Top of Entries supplied
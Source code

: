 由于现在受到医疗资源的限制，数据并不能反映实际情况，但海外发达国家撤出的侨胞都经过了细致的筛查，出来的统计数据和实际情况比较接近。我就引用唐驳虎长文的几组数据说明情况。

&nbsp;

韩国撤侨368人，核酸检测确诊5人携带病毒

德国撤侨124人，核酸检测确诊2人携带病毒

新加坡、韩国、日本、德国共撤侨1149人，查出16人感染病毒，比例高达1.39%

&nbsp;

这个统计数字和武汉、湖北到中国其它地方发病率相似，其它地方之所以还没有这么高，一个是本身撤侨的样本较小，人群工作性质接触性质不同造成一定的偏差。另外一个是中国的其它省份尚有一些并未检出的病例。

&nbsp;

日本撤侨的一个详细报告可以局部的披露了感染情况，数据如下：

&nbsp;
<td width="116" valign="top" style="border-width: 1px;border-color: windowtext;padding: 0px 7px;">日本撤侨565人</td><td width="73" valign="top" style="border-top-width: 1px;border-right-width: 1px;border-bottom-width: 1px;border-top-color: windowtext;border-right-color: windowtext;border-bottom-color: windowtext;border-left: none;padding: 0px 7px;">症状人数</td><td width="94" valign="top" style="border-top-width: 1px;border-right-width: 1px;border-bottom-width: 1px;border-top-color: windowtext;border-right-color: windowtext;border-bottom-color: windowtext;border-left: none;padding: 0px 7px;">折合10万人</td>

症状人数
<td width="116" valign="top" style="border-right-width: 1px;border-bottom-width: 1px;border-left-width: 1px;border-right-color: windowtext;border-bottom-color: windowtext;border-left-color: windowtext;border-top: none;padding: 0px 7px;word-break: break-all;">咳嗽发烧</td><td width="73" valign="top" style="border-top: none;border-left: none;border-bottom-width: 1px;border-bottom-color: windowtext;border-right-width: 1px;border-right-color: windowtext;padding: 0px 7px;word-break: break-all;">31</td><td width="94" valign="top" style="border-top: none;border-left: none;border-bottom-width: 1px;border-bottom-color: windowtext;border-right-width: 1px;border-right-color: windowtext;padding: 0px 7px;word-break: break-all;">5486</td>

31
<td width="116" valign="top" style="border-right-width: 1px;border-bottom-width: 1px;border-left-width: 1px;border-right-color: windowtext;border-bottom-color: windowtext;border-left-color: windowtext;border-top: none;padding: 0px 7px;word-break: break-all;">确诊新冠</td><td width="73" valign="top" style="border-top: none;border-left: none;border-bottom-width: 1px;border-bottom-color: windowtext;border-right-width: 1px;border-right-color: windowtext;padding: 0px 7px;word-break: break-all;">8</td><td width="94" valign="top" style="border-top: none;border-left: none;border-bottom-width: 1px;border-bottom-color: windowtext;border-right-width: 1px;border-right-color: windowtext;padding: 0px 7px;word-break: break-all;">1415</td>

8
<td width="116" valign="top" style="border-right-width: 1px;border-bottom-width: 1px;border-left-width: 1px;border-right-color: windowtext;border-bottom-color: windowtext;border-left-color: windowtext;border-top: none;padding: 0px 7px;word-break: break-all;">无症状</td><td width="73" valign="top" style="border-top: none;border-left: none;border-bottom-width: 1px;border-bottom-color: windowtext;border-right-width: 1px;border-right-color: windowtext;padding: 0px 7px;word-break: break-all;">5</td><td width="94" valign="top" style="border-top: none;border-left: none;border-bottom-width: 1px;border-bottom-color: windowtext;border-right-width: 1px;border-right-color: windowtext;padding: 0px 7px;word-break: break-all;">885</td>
Bottom of Entries supplied
The answer should be all lines from the entries above that hold the word "症状人数".

→ **Finished task**:
<td width="116" valign="top" style="border-width: 1px;border-color: windowtext;padding: 0px 7px;">日本撤侨565人</td><td width="73" valign="top" style="border-top-width: 1px;border-right-width: 1px;border-bottom-width: 1px;border-top-color: windowtext;border-right-color: windowtext;border-bottom-color: windowtext;border-left: none;padding: 0px 7px;">症状人数</td><td width="94" valign="top" style="border-top-width: 1px;border-right-width: 1px;border-bottom-width: 1px;border-top-color: windowtext;border-right-color: windowtext;border-bottom-color: windowtext;border-left: none;padding: 0px 7px;">折合10万人</td>
症状人数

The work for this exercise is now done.